There is also a convergence of taxonomies and ontologies. This is also partly due to software tools, such as PoolParty, that support both taxonomies and ontologies in an integrated manner. There is a growing interest in ontology features, such as semantic relations and custom attributes, without having a large complex ontology, so a simple ontology can be applied as a semantic layer to existing taxonomies. This brings up the fact that there are growing number of taxonomies in existence that can be utilized within an ontology, rather than being replaced by an ontology. Finally, there is an increasing interest in ontologies as they form a basis of knowledge graphs, which are becoming more popular.

Interest in standards

In the past, the focus on taxonomy-related standards was mostly on ANSI/NISO Z39.19 Guidelines for the Construction, Format, and Management of Monolingual Controlled Vocabularies and its related ISO standard, ISO 25964 Thesauri and interoperability with other vocabularies. Their emphasis on best practices for thesauri has perhaps limited these standards somewhat in their broader application to taxonomies. More recently, however, there has emerged a greater interest in interoperability of taxonomies and other controlled vocabularies, which is recognized and addressed the second part of ISO 25964.

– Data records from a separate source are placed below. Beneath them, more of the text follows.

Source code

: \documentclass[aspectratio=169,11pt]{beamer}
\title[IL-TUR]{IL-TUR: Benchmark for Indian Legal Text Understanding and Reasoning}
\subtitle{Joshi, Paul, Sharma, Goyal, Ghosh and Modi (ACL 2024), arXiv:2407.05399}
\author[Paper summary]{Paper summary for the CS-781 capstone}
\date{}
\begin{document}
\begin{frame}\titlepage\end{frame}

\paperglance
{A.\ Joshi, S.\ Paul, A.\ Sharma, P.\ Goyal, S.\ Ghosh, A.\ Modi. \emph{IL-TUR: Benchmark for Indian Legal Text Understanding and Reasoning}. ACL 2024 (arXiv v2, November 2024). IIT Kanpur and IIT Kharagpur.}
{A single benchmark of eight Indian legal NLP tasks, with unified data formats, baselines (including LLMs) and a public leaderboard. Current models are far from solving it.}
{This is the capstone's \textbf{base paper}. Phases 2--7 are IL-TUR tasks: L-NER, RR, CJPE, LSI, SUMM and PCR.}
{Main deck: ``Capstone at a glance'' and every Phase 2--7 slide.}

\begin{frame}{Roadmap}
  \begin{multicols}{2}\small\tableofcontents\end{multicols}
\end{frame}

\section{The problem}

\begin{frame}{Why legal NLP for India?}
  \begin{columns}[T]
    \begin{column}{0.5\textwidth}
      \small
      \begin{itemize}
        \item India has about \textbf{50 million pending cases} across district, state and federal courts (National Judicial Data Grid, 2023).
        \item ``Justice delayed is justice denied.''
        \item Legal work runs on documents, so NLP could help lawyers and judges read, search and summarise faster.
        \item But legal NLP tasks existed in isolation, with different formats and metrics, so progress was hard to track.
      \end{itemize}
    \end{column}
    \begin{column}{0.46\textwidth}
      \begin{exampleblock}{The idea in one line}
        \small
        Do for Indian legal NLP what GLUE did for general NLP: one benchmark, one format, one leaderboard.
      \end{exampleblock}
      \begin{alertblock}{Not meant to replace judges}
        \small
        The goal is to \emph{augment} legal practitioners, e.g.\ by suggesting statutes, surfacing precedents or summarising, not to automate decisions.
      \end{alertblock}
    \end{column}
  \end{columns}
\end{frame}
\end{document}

Even more significant is the is the increased adoption of SKOS and other W3C (World WideWeb Consortium) guidelines and recommendations, which directly support interoperability and exchange and sharing of vocabularies. As the number of taxonomies and other controlled vocabularies grow, there is a greater interest in re-using parts of them, sharing them, and linking them, which is enabled by representing the data in a standard format. The SKOS model can also be expressed in RDF (Resource Description Framework) triples, which makes it suitable for general Semantic Web sharing and linking, whether on the web or behind the firewall with Semantic Web standards. SKOS has also become the standard supported by most taxonomy management software.

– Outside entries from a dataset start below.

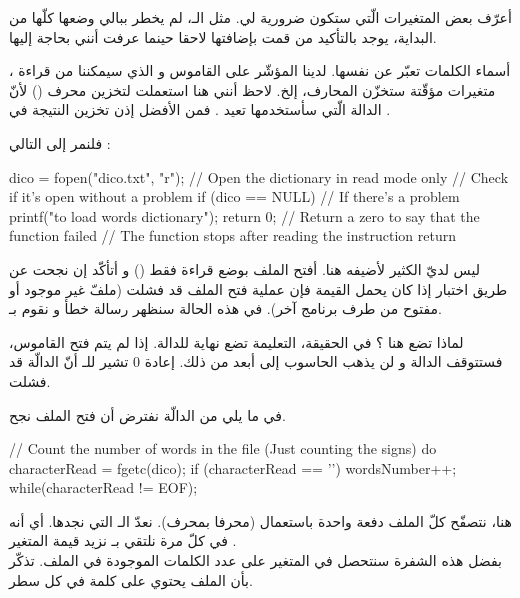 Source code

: أعرّف بعض المتغيرات الّتي ستكون ضرورية لي. مثل الـ،
لم يخطر ببالي وضعها كلّها من البداية، يوجد بالتأكيد من قمت بإضافتها لاحقا حينما عرفت أنني بحاجة إليها.

أسماء الكلمات تعبّر عن نفسها. لدينا المؤشّر على القاموس
و الذي سيمكننا من قراءة
،
متغيرات مؤقّتة ستخزّن المحارف، إلخ.
لاحظ أنني هنا استعملت
لتخزين محرف
()
لأنّ الدالة
الّتي سأستخدمها تعيد
.
فمن الأفضل إذن تخزين النتيجة في
.

فلنمر إلى التالي :

\begin{Csource}
dico = fopen("dico.txt", "r"); // Open the dictionary in read mode only
// Check if it's open without a problem
if (dico == NULL) // If there's a problem
{
  printf("\nImpossible to load words dictionary");
  return 0; // Return a zero to say that the function failed
  // The function stops after reading the instruction return
}
\end{Csource}

ليس لديّ الكثير لأضيفه هنا. أفتح الملف
بوضع قراءة فقط
()
و أتأكّد إن نجحت عن طريق اختبار إذا كان
يحمل القيمة
فإن عملية فتح الملف قد فشلت (ملفّ غير موجود أو مفتوح من طرف برنامج آخر). في هذه الحالة سنظهر رسالة خطأ و نقوم بـ.

لماذا تضع
هنا ؟ في الحقيقة، التعليمة
تضع نهاية للدالة. إذا لم يتم فتح القاموس، فستتوقف الدالة و لن يذهب الحاسوب إلى أبعد من ذلك. إعادة 0 تشير للـ
أنّ الدالّة قد فشلت.

في ما يلي من الدالّة نفترض أن فتح الملف نجح.

\begin{Csource}
// Count the number of words in the file (Just counting the \n signs)
do
{
  characterRead = fgetc(dico);
  if (characterRead == '\n')
    wordsNumber++;
} while(characterRead != EOF);
\end{Csource}

هنا، نتصفّح كلّ الملف دفعة واحدة باستعمال
(محرفا بمحرف). نعدّ الـ
التي نجدها. أي أنه في كلّ مرة نلتقي بـ
نزيد قيمة المتغير
.\\
بفضل هذه الشفرة سنتحصل في المتغير
على عدد الكلمات الموجودة في الملف. تذكّر بأن الملف يحتوي على كلمة في كل سطر.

Besides supporting interoperability, another trend coming out of SKOS is a shift in thinking of terms to that of concepts. Terms are strings of text, but concepts are ideas that may have various labels. Thus, people talk about “things, not strings.”

As for the standards for taxonomy and thesaurus best practices design, ANSI/NISO Z39.19 is not forgotten but rather there is sufficient interest in the taxonomy community to review and revise this standard again soon. I expect work on that to start in late 2021 or early 2022, and I hope to be involved. I will report more on that in a future blog post.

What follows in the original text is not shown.